Task item
Every record must be repeated exactly, with no omission.
BEGIN Excerpted records
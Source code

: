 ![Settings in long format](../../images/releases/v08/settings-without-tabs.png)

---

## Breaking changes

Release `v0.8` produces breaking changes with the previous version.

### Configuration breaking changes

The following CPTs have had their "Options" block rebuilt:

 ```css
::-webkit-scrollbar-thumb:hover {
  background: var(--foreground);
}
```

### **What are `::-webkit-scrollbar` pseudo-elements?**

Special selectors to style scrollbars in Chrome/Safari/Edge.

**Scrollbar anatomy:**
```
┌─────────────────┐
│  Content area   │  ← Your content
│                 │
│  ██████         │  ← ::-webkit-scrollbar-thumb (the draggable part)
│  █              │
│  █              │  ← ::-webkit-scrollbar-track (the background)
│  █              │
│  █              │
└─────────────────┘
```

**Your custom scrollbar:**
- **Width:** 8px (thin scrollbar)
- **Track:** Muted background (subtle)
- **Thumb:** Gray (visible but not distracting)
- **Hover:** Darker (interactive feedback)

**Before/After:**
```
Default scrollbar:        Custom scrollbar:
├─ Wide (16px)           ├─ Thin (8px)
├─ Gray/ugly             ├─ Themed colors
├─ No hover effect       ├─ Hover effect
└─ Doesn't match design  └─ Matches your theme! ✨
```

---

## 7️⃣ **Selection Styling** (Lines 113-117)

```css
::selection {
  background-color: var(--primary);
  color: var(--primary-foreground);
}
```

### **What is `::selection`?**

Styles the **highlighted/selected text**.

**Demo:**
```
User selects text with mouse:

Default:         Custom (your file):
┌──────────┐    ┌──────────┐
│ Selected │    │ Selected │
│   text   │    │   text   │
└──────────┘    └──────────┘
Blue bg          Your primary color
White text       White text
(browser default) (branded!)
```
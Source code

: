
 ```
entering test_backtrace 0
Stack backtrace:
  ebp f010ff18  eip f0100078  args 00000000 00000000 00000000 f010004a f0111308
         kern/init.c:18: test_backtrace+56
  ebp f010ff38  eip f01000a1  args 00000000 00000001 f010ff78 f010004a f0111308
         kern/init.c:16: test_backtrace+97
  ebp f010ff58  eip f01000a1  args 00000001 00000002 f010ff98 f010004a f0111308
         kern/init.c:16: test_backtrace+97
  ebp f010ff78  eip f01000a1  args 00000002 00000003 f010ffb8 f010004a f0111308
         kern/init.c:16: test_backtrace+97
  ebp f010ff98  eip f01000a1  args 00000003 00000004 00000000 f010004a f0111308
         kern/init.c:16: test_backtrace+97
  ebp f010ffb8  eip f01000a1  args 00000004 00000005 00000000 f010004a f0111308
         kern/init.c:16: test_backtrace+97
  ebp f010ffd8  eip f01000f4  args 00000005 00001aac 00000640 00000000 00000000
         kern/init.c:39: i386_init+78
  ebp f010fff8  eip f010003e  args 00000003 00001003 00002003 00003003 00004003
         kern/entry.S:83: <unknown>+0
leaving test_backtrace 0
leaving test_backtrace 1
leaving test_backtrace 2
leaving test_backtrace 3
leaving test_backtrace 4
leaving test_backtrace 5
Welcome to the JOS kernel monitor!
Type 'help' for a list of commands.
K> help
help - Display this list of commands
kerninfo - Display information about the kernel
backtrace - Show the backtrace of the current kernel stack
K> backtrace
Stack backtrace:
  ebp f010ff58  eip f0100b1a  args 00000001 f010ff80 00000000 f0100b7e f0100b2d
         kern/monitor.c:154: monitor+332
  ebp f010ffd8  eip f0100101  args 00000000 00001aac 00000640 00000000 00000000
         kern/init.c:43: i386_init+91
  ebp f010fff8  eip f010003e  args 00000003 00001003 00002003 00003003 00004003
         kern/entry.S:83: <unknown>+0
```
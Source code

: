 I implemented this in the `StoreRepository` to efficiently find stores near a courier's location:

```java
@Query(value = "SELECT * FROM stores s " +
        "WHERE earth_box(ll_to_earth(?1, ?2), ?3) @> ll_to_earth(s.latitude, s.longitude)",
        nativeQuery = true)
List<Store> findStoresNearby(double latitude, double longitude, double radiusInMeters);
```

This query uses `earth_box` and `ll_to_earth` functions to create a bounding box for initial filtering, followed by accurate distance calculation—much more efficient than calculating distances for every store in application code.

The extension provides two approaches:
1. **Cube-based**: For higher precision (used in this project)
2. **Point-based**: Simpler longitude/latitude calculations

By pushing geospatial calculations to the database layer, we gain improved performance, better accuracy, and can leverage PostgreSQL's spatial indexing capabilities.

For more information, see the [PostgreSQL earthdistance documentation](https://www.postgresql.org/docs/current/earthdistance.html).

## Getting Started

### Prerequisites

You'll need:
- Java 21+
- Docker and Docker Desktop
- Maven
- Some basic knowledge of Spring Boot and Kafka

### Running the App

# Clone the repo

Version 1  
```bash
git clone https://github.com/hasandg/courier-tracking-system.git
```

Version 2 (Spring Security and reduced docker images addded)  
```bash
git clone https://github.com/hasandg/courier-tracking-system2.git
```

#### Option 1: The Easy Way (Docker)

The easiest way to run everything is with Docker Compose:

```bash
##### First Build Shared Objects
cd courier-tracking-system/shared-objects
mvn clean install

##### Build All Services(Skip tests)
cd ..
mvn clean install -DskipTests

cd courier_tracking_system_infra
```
END Excerpted records
Solution to the problem
Source code

: ![Settings in long format](../../images/releases/v08/settings-without-tabs.png)

---

## Breaking changes

Release `v0.8` produces breaking changes with the previous version.

### Configuration breaking changes

The following CPTs have had their "Options" block rebuilt:

 ```css
::-webkit-scrollbar-thumb:hover {
  background: var(--foreground);
}
```

### **What are `::-webkit-scrollbar` pseudo-elements?**

Special selectors to style scrollbars in Chrome/Safari/Edge.

**Scrollbar anatomy:**
```
┌─────────────────┐
│  Content area   │  ← Your content
│                 │
│  ██████         │  ← ::-webkit-scrollbar-thumb (the draggable part)
│  █              │
│  █              │  ← ::-webkit-scrollbar-track (the background)
│  █              │
│  █              │
└─────────────────┘
```

**Your custom scrollbar:**
- **Width:** 8px (thin scrollbar)
- **Track:** Muted background (subtle)
- **Thumb:** Gray (visible but not distracting)
- **Hover:** Darker (interactive feedback)

**Before/After:**
```
Default scrollbar:        Custom scrollbar:
├─ Wide (16px)           ├─ Thin (8px)
├─ Gray/ugly             ├─ Themed colors
├─ No hover effect       ├─ Hover effect
└─ Doesn't match design  └─ Matches your theme! ✨
```

---

## 7️⃣ **Selection Styling** (Lines 113-117)

```css
::selection {
  background-color: var(--primary);
  color: var(--primary-foreground);
}
```

### **What is `::selection`?**

Styles the **highlighted/selected text**.

**Demo:**
```
User selects text with mouse:

Default:         Custom (your file):
┌──────────┐    ┌──────────┐
│ Selected │    │ Selected │
│   text   │    │   text   │
└──────────┘    └──────────┘
Blue bg          Your primary color
White text       White text
(browser default) (branded!)
```
Source code

:
 ```
entering test_backtrace 0
Stack backtrace:
  ebp f010ff18  eip f0100078  args 00000000 00000000 00000000 f010004a f0111308
         kern/init.c:18: test_backtrace+56
  ebp f010ff38  eip f01000a1  args 00000000 00000001 f010ff78 f010004a f0111308
         kern/init.c:16: test_backtrace+97
  ebp f010ff58  eip f01000a1  args 00000001 00000002 f010ff98 f010004a f0111308
         kern/init.c:16: test_backtrace+97
  ebp f010ff78  eip f01000a1  args 00000002 00000003 f010ffb8 f010004a f0111308
         kern/init.c:16: test_backtrace+97
  ebp f010ff98  eip f01000a1  args 00000003 00000004 00000000 f010004a f0111308
         kern/init.c:16: test_backtrace+97
  ebp f010ffb8  eip f01000a1  args 00000004 00000005 00000000 f010004a f0111308
         kern/init.c:16: test_backtrace+97
  ebp f010ffd8  eip f01000f4  args 00000005 00001aac 00000640 00000000 00000000
         kern/init.c:39: i386_init+78
  ebp f010fff8  eip f010003e  args 00000003 00001003 00002003 00003003 00004003
         kern/entry.S:83: <unknown>+0
leaving test_backtrace 0
leaving test_backtrace 1
leaving test_backtrace 2
leaving test_backtrace 3
leaving test_backtrace 4
leaving test_backtrace 5
Welcome to the JOS kernel monitor!
Type 'help' for a list of commands.
K> help
help - Display this list of commands
kerninfo - Display information about the kernel
backtrace - Show the backtrace of the current kernel stack
K> backtrace
Stack backtrace:
  ebp f010ff58  eip f0100b1a  args 00000001 f010ff80 00000000 f0100b7e f0100b2d
         kern/monitor.c:154: monitor+332
  ebp f010ffd8  eip f0100101  args 00000000 00001aac 00000640 00000000 00000000
         kern/init.c:43: i386_init+91
  ebp f010fff8  eip f010003e  args 00000003 00001003 00002003 00003003 00004003
         kern/entry.S:83: <unknown>+0
```
Source code

: I implemented this in the `StoreRepository` to efficiently find stores near a courier's location:

```java
@Query(value = "SELECT * FROM stores s " +
        "WHERE earth_box(ll_to_earth(?1, ?2), ?3) @> ll_to_earth(s.latitude, s.longitude)",
        nativeQuery = true)
List<Store> findStoresNearby(double latitude, double longitude, double radiusInMeters);
```

This query uses `earth_box` and `ll_to_earth` functions to create a bounding box for initial filtering, followed by accurate distance calculation—much more efficient than calculating distances for every store in application code.

The extension provides two approaches:
1. **Cube-based**: For higher precision (used in this project)
2. **Point-based**: Simpler longitude/latitude calculations

By pushing geospatial calculations to the database layer, we gain improved performance, better accuracy, and can leverage PostgreSQL's spatial indexing capabilities.

For more information, see the [PostgreSQL earthdistance documentation](https://www.postgresql.org/docs/current/earthdistance.html).

## Getting Started

### Prerequisites

You'll need:
- Java 21+
- Docker and Docker Desktop
- Maven
- Some basic knowledge of Spring Boot and Kafka

### Running the App

# Clone the repo

Version 1  
```bash
git clone https://github.com/hasandg/courier-tracking-system.git
```

Version 2 (Spring Security and reduced docker images addded)  
```bash
git clone https://github.com/hasandg/courier-tracking-system2.git
```

#### Option 1: The Easy Way (Docker)

The easiest way to run everything is with Docker Compose:

```bash
##### First Build Shared Objects
cd courier-tracking-system/shared-objects
mvn clean install

##### Build All Services(Skip tests)
cd ..
mvn clean install -DskipTests

cd courier_tracking_system_infra
```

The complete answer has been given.